Pictures paired with source code:
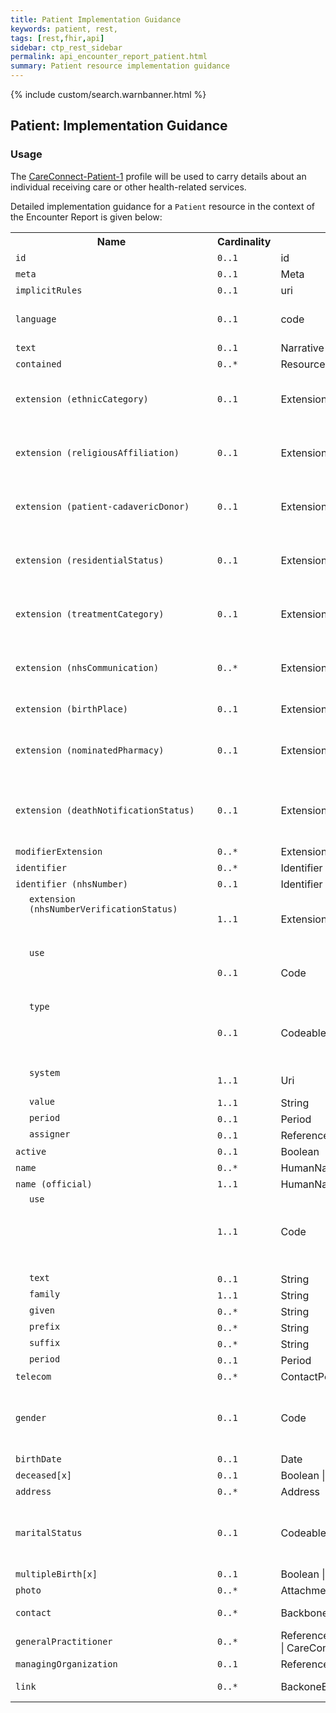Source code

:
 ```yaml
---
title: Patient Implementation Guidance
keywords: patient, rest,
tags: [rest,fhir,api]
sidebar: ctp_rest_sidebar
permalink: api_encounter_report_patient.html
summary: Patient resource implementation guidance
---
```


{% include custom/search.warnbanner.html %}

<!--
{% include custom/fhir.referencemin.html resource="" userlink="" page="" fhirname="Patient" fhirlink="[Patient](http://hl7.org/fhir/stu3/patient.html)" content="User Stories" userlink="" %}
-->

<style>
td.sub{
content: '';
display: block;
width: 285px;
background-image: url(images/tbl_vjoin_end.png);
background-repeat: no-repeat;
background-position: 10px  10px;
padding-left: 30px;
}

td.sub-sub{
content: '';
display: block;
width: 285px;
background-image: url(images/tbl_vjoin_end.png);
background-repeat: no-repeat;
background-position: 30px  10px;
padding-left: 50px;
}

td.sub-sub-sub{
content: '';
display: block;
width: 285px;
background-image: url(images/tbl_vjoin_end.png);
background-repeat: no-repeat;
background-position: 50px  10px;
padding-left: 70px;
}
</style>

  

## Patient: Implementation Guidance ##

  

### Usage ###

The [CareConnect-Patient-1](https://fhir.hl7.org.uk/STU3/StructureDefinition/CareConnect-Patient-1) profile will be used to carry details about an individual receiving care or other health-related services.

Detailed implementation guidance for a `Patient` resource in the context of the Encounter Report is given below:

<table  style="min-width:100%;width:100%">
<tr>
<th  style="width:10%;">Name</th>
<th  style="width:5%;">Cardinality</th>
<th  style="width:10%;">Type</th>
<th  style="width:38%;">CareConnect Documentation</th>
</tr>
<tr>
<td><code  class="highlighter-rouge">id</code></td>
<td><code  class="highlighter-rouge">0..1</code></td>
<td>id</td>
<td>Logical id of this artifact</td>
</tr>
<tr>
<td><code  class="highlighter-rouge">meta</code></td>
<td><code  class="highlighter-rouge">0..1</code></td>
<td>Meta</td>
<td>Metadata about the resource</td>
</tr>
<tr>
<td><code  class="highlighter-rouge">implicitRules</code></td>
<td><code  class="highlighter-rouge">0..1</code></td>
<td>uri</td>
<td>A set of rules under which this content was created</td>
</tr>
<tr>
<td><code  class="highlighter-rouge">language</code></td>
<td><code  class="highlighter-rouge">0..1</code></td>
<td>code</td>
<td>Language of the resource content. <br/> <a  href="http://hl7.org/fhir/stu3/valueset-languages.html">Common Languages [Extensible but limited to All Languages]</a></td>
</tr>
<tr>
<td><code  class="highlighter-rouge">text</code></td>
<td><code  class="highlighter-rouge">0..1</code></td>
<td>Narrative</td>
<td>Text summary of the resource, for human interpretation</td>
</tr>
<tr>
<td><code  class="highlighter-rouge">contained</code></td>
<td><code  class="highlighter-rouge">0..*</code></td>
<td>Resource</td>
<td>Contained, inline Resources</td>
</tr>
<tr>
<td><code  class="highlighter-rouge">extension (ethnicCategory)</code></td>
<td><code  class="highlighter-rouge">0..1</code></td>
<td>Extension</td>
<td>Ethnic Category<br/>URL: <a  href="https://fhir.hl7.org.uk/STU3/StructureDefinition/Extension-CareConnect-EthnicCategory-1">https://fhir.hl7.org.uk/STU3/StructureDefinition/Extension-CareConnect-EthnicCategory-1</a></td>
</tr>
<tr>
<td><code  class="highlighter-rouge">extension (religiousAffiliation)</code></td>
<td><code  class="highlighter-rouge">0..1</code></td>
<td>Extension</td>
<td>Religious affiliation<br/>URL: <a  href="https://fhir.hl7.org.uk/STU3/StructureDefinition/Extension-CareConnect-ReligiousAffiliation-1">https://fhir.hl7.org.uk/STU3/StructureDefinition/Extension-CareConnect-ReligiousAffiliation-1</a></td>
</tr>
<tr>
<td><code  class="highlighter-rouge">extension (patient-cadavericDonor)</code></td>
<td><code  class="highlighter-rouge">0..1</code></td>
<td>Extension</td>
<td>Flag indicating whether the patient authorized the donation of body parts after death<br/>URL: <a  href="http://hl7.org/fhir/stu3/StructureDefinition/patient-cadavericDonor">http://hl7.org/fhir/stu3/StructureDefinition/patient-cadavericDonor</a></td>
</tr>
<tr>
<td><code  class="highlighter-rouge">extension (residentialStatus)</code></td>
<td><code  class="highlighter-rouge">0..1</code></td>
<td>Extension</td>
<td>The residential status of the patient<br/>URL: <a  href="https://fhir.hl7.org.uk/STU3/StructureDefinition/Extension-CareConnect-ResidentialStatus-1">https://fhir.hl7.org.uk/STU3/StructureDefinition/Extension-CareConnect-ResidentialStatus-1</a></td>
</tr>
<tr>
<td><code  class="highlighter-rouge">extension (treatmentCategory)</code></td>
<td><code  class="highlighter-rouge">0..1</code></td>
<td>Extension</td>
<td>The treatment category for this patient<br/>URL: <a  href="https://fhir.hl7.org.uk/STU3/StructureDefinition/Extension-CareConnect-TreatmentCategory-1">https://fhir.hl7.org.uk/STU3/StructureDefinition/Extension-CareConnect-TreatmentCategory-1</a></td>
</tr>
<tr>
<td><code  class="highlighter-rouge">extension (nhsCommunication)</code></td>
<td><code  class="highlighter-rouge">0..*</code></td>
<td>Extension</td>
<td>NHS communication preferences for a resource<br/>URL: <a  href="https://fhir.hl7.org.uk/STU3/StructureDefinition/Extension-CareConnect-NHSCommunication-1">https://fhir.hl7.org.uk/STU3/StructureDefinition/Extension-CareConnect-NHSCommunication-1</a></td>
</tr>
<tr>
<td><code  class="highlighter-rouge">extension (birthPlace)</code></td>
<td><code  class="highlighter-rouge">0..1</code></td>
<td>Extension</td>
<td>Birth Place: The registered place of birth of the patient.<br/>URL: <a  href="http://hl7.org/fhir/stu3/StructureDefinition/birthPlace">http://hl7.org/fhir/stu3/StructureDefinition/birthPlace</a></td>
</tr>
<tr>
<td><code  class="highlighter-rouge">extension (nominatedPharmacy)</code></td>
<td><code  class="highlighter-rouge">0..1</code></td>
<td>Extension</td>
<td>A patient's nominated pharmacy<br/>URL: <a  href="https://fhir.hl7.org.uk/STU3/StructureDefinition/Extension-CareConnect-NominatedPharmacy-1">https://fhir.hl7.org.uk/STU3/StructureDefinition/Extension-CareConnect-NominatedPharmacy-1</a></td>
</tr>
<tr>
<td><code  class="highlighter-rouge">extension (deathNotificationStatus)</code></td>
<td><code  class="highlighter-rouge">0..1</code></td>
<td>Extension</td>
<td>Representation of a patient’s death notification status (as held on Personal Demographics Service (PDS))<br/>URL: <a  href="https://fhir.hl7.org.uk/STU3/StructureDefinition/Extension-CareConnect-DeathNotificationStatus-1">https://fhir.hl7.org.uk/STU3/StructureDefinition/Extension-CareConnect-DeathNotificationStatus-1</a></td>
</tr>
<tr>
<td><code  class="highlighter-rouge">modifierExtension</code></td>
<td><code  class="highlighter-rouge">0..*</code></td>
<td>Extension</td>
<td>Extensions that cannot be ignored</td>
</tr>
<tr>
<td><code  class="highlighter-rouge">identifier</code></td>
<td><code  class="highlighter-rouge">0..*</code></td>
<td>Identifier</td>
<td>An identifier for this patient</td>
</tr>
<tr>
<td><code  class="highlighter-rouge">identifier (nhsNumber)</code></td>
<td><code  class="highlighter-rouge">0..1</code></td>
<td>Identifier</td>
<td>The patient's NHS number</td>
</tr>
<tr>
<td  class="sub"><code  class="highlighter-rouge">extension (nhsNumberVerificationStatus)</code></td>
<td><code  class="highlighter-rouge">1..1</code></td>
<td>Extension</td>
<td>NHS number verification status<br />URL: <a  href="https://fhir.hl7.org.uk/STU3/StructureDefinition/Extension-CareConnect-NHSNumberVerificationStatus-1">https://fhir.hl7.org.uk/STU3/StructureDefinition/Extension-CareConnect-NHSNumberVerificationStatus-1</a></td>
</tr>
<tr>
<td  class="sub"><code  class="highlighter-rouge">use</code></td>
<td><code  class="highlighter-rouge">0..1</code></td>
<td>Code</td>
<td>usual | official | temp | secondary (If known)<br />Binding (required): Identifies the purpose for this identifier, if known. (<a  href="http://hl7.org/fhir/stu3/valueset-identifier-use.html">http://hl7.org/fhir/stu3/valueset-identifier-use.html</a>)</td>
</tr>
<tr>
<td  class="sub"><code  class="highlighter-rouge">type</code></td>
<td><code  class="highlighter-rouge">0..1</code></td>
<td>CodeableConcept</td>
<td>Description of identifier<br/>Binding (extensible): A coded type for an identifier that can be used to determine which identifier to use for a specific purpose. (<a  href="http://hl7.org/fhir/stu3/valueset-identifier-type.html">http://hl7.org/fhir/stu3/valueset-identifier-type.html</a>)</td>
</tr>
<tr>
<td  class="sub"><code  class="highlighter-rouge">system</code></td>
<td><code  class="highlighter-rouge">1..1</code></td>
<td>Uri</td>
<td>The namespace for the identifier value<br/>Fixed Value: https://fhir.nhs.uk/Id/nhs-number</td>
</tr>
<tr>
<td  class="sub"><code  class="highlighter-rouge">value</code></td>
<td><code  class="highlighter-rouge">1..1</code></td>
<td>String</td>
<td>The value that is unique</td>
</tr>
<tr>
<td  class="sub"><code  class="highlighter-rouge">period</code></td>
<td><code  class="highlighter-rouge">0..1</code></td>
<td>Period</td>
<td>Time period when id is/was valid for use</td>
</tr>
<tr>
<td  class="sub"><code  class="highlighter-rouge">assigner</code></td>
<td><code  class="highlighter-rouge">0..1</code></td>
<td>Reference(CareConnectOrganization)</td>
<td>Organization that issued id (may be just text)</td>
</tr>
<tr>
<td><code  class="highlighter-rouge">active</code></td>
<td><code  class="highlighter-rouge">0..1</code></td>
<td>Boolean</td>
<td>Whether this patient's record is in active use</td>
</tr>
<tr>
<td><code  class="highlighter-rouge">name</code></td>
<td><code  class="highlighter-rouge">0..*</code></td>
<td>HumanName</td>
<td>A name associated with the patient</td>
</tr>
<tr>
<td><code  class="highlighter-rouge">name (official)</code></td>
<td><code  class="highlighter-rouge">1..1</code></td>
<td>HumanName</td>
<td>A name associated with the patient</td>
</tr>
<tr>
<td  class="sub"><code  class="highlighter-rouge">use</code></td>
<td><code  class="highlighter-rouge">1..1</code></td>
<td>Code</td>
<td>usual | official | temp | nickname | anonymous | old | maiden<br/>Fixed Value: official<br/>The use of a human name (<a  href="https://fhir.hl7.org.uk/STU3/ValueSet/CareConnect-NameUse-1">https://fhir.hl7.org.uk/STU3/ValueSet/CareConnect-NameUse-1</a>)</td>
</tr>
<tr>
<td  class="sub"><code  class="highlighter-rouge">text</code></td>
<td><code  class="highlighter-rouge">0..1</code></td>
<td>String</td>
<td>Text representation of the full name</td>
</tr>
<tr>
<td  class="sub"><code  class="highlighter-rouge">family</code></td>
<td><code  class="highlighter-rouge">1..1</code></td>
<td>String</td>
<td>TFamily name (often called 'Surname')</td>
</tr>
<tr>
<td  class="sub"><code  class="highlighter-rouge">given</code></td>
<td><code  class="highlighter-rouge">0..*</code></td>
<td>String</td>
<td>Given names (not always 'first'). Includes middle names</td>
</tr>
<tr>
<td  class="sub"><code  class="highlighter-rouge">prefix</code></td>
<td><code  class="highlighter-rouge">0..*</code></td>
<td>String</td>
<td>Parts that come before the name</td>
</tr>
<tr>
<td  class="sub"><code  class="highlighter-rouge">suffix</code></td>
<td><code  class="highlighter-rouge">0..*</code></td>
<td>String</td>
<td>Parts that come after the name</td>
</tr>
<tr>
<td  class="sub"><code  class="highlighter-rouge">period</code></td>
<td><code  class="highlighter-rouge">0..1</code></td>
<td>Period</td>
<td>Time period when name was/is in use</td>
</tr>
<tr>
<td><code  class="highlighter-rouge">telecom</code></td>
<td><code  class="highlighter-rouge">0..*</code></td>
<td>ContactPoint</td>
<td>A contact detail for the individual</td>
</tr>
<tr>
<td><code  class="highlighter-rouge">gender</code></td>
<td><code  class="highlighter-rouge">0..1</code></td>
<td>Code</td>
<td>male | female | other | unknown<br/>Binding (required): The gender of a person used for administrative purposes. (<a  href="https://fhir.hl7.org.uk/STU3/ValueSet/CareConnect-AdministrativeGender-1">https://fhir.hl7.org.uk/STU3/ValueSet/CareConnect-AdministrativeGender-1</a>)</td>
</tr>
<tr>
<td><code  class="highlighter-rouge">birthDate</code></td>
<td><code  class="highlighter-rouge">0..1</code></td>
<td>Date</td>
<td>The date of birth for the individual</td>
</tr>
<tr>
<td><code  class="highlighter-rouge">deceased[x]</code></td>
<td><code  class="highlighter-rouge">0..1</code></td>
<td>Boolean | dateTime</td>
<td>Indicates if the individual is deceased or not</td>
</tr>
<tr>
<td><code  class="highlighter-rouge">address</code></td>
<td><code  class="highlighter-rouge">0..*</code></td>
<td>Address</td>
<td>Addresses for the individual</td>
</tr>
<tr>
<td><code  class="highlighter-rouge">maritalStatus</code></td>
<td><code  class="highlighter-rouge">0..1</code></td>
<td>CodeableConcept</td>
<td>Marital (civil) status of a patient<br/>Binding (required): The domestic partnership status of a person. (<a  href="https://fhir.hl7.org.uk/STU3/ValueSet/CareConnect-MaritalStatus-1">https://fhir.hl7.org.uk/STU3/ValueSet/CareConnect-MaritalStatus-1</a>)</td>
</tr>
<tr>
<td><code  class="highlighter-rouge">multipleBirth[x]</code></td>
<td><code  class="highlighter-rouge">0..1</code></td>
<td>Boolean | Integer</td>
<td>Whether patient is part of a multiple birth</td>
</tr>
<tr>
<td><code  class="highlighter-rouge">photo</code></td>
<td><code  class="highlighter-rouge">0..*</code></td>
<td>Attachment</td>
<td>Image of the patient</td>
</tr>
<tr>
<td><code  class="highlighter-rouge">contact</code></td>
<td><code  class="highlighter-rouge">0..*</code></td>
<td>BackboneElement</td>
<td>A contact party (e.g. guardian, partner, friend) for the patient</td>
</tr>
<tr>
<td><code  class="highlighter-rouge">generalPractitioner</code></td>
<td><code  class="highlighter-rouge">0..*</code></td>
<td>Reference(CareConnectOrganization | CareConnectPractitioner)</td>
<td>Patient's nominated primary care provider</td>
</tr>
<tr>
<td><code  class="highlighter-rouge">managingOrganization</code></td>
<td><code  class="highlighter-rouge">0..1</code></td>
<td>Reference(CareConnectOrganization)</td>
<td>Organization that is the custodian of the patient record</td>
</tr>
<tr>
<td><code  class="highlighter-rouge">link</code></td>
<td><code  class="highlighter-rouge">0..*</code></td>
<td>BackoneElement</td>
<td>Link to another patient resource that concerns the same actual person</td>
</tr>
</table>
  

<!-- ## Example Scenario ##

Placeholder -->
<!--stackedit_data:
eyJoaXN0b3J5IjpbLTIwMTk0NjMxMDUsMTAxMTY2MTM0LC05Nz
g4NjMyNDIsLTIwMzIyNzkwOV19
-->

Problem | Only lines with the word "style" are wanted. Find and copy them from the records above.

Completed task |
<style>
</style>
<table  style="min-width:100%;width:100%">
<th  style="width:10%;">Name</th>
<th  style="width:5%;">Cardinality</th>
<th  style="width:10%;">Type</th>
<th  style="width:38%;">CareConnect Documentation</th>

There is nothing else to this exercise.